The word "平台进程源代码" marks the lines to report; pull each of them from the listing.

***

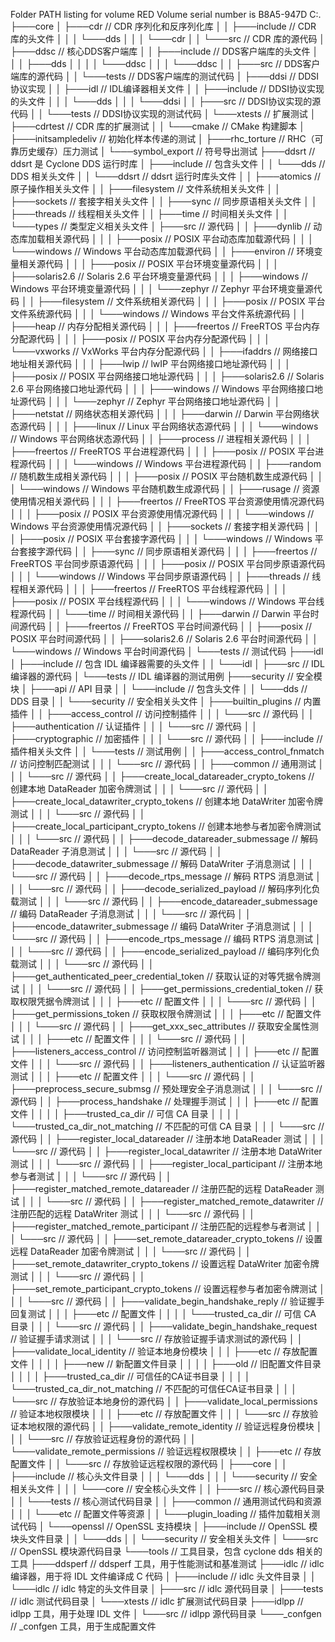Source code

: Folder PATH listing for volume RED
Volume serial number is B8A5-947D
C:.
├───core
│   ├───cdr // CDR 序列化和反序列化库
│   │   ├───include // CDR 库的头文件
│   │   │   └───dds
│   │   │       └───cdr
│   │   └───src // CDR 库的源代码
│   ├───ddsc // 核心DDS客户端库
│   │   ├───include // DDS客户端库的头文件
│   │   │   ├───dds
│   │   │   │   └───ddsc
│   │   │   └───ddsc
│   │   ├───src // DDS客户端库的源代码
│   │   └───tests // DDS客户端库的测试代码
│   ├───ddsi // DDSI协议实现
│   │   ├───idl // IDL编译器相关文件
│   │   ├───include // DDSI协议实现的头文件
│   │   │   └───dds
│   │   │       └───ddsi
│   │   ├───src // DDSI协议实现的源代码
│   │   └───tests // DDSI协议实现的测试代码
│   └───xtests // 扩展测试
│       ├───cdrtest // CDR 库的扩展测试
│       │   └───cmake // CMake 构建脚本
│       ├───initsampledeliv // 初始化样本传递的测试
│       ├───rhc_torture // RHC（可靠历史缓存）压力测试
│       └───symbol_export // 符号导出测试
├───ddsrt // ddsrt 是 Cyclone DDS 运行时库
│   ├───include // 包含头文件
│   │   └───dds // DDS 相关头文件
│   │       └───ddsrt // ddsrt 运行时库头文件
│   │           ├───atomics // 原子操作相关头文件
│   │           ├───filesystem // 文件系统相关头文件
│   │           ├───sockets // 套接字相关头文件
│   │           ├───sync // 同步原语相关头文件
│   │           ├───threads // 线程相关头文件
│   │           ├───time // 时间相关头文件
│   │           └───types // 类型定义相关头文件
│   ├───src // 源代码
│   │   ├───dynlib // 动态库加载相关源代码
│   │   │   ├───posix // POSIX 平台动态库加载源代码
│   │   │   └───windows // Windows 平台动态库加载源代码
│   │   ├───environ // 环境变量相关源代码
│   │   │   ├───posix // POSIX 平台环境变量源代码
│   │   │   ├───solaris2.6 // Solaris 2.6 平台环境变量源代码
│   │   │   ├───windows // Windows 平台环境变量源代码
│   │   │   └───zephyr // Zephyr 平台环境变量源代码
│   │   ├───filesystem // 文件系统相关源代码
│   │   │   ├───posix // POSIX 平台文件系统源代码
│   │   │   └───windows // Windows 平台文件系统源代码
│   │   ├───heap // 内存分配相关源代码
│   │   │   ├───freertos // FreeRTOS 平台内存分配源代码
│   │   │   ├───posix // POSIX 平台内存分配源代码
│   │   │   └───vxworks // VxWorks 平台内存分配源代码
│   │   ├───ifaddrs // 网络接口地址相关源代码
│   │   │   ├───lwip // lwIP 平台网络接口地址源代码
│   │   │   ├───posix // POSIX 平台网络接口地址源代码
│   │   │   ├───solaris2.6 // Solaris 2.6 平台网络接口地址源代码
│   │   │   ├───windows // Windows 平台网络接口地址源代码
│   │   │   └───zephyr // Zephyr 平台网络接口地址源代码
│   │   ├───netstat // 网络状态相关源代码
│   │   │   ├───darwin // Darwin 平台网络状态源代码
│   │   │   ├───linux // Linux 平台网络状态源代码
│   │   │   └───windows // Windows 平台网络状态源代码
│   │   ├───process // 进程相关源代码
│   │   │   ├───freertos // FreeRTOS 平台进程源代码
│   │   │   ├───posix // POSIX 平台进程源代码
│   │   │   └───windows // Windows 平台进程源代码
│   │   ├───random // 随机数生成相关源代码
│   │   │   ├───posix // POSIX 平台随机数生成源代码
│   │   │   └───windows // Windows 平台随机数生成源代码
│   │   ├───rusage // 资源使用情况相关源代码
│   │   │   ├───freertos // FreeRTOS 平台资源使用情况源代码
│   │   │   ├───posix // POSIX 平台资源使用情况源代码
│   │   │   └───windows // Windows 平台资源使用情况源代码
│   │   ├───sockets // 套接字相关源代码
│   │   │   ├───posix // POSIX 平台套接字源代码
│   │   │   └───windows // Windows 平台套接字源代码
│   │   ├───sync // 同步原语相关源代码
│   │   │   ├───freertos // FreeRTOS 平台同步原语源代码
│   │   │   ├───posix // POSIX 平台同步原语源代码
│   │   │   └───windows // Windows 平台同步原语源代码
│   │   ├───threads // 线程相关源代码
│   │   │   ├───freertos // FreeRTOS 平台线程源代码
│   │   │   ├───posix // POSIX 平台线程源代码
│   │   │   └───windows // Windows 平台线程源代码
│   │   └───time // 时间相关源代码
│   │       ├───darwin // Darwin 平台时间源代码
│   │       ├───freertos // FreeRTOS 平台时间源代码
│   │       ├───posix // POSIX 平台时间源代码
│   │       ├───solaris2.6 // Solaris 2.6 平台时间源代码
│   │       └───windows // Windows 平台时间源代码
│   └───tests // 测试代码
├───idl
│   ├───include          // 包含 IDL 编译器需要的头文件
│   │   └───idl
│   ├───src              // IDL 编译器的源代码
│   └───tests            // IDL 编译器的测试用例
├───security // 安全模块
│   ├───api // API 目录
│   │   └───include // 包含头文件
│   │       └───dds // DDS 目录
│   │           └───security // 安全相关头文件
│   ├───builtin_plugins // 内置插件
│   │   ├───access_control // 访问控制插件
│   │   │   └───src // 源代码
│   │   ├───authentication // 认证插件
│   │   │   └───src // 源代码
│   │   ├───cryptographic // 加密插件
│   │   │   └───src // 源代码
│   │   ├───include // 插件相关头文件
│   │   └───tests // 测试用例
│   │       ├───access_control_fnmatch // 访问控制匹配测试
│   │       │   └───src // 源代码
│   │       ├───common // 通用测试
│   │       │   └───src // 源代码
│   │       ├───create_local_datareader_crypto_tokens // 创建本地 DataReader 加密令牌测试
│   │       │   └───src // 源代码
│   │       ├───create_local_datawriter_crypto_tokens // 创建本地 DataWriter 加密令牌测试
│   │       │   └───src // 源代码
│   │       ├───create_local_participant_crypto_tokens // 创建本地参与者加密令牌测试
│   │       │   └───src // 源代码
│   │       ├───decode_datareader_submessage // 解码 DataReader 子消息测试
│   │       │   └───src // 源代码
│   │       ├───decode_datawriter_submessage // 解码 DataWriter 子消息测试
│   │       │   └───src // 源代码
│   │       ├───decode_rtps_message // 解码 RTPS 消息测试
│   │       │   └───src // 源代码
│   │       ├───decode_serialized_payload // 解码序列化负载测试
│   │       │   └───src // 源代码
│   │       ├───encode_datareader_submessage // 编码 DataReader 子消息测试
│   │       │   └───src // 源代码
│   │       ├───encode_datawriter_submessage // 编码 DataWriter 子消息测试
│   │       │   └───src // 源代码
│   │       ├───encode_rtps_message // 编码 RTPS 消息测试
│   │       │   └───src // 源代码
│   │       ├───encode_serialized_payload // 编码序列化负载测试
│   │       │   └───src // 源代码
│   │       ├───get_authenticated_peer_credential_token // 获取认证的对等凭据令牌测试
│   │       │   └───src // 源代码
│   │       ├───get_permissions_credential_token // 获取权限凭据令牌测试
│   │       │   ├───etc // 配置文件
│   │       │   └───src // 源代码
│   │       ├───get_permissions_token // 获取权限令牌测试
│   │       │   ├───etc // 配置文件
│   │       │   └───src // 源代码
│   │       ├───get_xxx_sec_attributes // 获取安全属性测试
│   │       │   ├───etc // 配置文件
│   │       │   └───src // 源代码
│   │       ├───listeners_access_control // 访问控制监听器测试
│   │       │   ├───etc // 配置文件
│   │       │   └───src // 源代码
│   │       ├───listeners_authentication // 认证监听器测试
│   │       │   ├───etc // 配置文件
│   │       │   └───src // 源代码
│   │       ├───preprocess_secure_submsg // 预处理安全子消息测试
│   │       │   └───src // 源代码
│   │       ├───process_handshake // 处理握手测试
│   │       │   ├───etc // 配置文件
│   │       │   │   ├───trusted_ca_dir // 可信 CA 目录
│   │       │   │   └───trusted_ca_dir_not_matching // 不匹配的可信 CA 目录
│   │       │   └───src // 源代码
│   │       ├───register_local_datareader // 注册本地 DataReader 测试
│   │       │   └───src // 源代码
│   │       ├───register_local_datawriter // 注册本地 DataWriter 测试
│   │       │   └───src // 源代码
│   │       ├───register_local_participant // 注册本地参与者测试
│   │       │   └───src // 源代码
│   │       ├───register_matched_remote_datareader // 注册匹配的远程 DataReader 测试
│   │       │   └───src // 源代码
│   │       ├───register_matched_remote_datawriter // 注册匹配的远程 DataWriter 测试
│   │       │   └───src // 源代码
│   │       ├───register_matched_remote_participant // 注册匹配的远程参与者测试
│   │       │   └───src // 源代码
│   │       ├───set_remote_datareader_crypto_tokens // 设置远程 DataReader 加密令牌测试
│   │       │   └───src // 源代码
│   │       ├───set_remote_datawriter_crypto_tokens // 设置远程 DataWriter 加密令牌测试
│   │       │   └───src // 源代码
│   │       ├───set_remote_participant_crypto_tokens // 设置远程参与者加密令牌测试
│   │       │   └───src // 源代码
│   │       ├───validate_begin_handshake_reply // 验证握手回复测试
│   │       │   ├───etc // 配置文件
│   │       │   │   └───trusted_ca_dir // 可信 CA 目录
│   │       │   └───src // 源代码
│   │       ├───validate_begin_handshake_request // 验证握手请求测试
│   │       │   └───src // 存放验证握手请求测试的源代码
│   │       ├───validate_local_identity // 验证本地身份模块
│   │       │   ├───etc // 存放配置文件
│   │       │   │   ├───new // 新配置文件目录
│   │       │   │   ├───old // 旧配置文件目录
│   │       │   │   ├───trusted_ca_dir // 可信任的CA证书目录
│   │       │   │   └───trusted_ca_dir_not_matching // 不匹配的可信任CA证书目录
│   │       │   └───src // 存放验证本地身份的源代码
│   │       ├───validate_local_permissions // 验证本地权限模块
│   │       │   ├───etc // 存放配置文件
│   │       │   └───src // 存放验证本地权限的源代码
│   │       ├───validate_remote_identity // 验证远程身份模块
│   │       │   └───src // 存放验证远程身份的源代码
│   │       └───validate_remote_permissions // 验证远程权限模块
│   │           ├───etc // 存放配置文件
│   │           └───src // 存放验证远程权限的源代码
│   ├───core
│   │   ├───include                     // 核心头文件目录
│   │   │   └───dds
│   │   │       └───security           // 安全相关头文件
│   │   │           └───core           // 安全核心头文件
│   │   ├───src                         // 核心源代码目录
│   │   └───tests                       // 核心测试代码目录
│   │       ├───common                  // 通用测试代码和资源
│   │       │   └───etc                 // 配置文件等资源
│   │       └───plugin_loading          // 插件加载相关测试代码
│   └───openssl                         // OpenSSL 支持模块
│       ├───include                     // OpenSSL 模块头文件目录
│       │   └───dds
│       │       └───security            // 安全相关头文件
│       └───src                         // OpenSSL 模块源代码目录
└───tools                   // 工具目录，包含 cyclone dds 相关的工具
    ├───ddsperf             // ddsperf 工具，用于性能测试和基准测试
    ├───idlc                // idlc 编译器，用于将 IDL 文件编译成 C 代码
    │   ├───include          // idlc 头文件目录
    │   │   └───idlc         // idlc 特定的头文件目录
    │   ├───src              // idlc 源代码目录
    │   ├───tests            // idlc 测试代码目录
    │   └───xtests           // idlc 扩展测试代码目录
    ├───idlpp               // idlpp 工具，用于处理 IDL 文件
    │   └───src              // idlpp 源代码目录
    └───_confgen            // _confgen 工具，用于生成配置文件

***

#### TASK RESPONSE:
│   │   │   ├───freertos // FreeRTOS 平台进程源代码
│   │   │   ├───posix // POSIX 平台进程源代码
│   │   │   └───windows // Windows 平台进程源代码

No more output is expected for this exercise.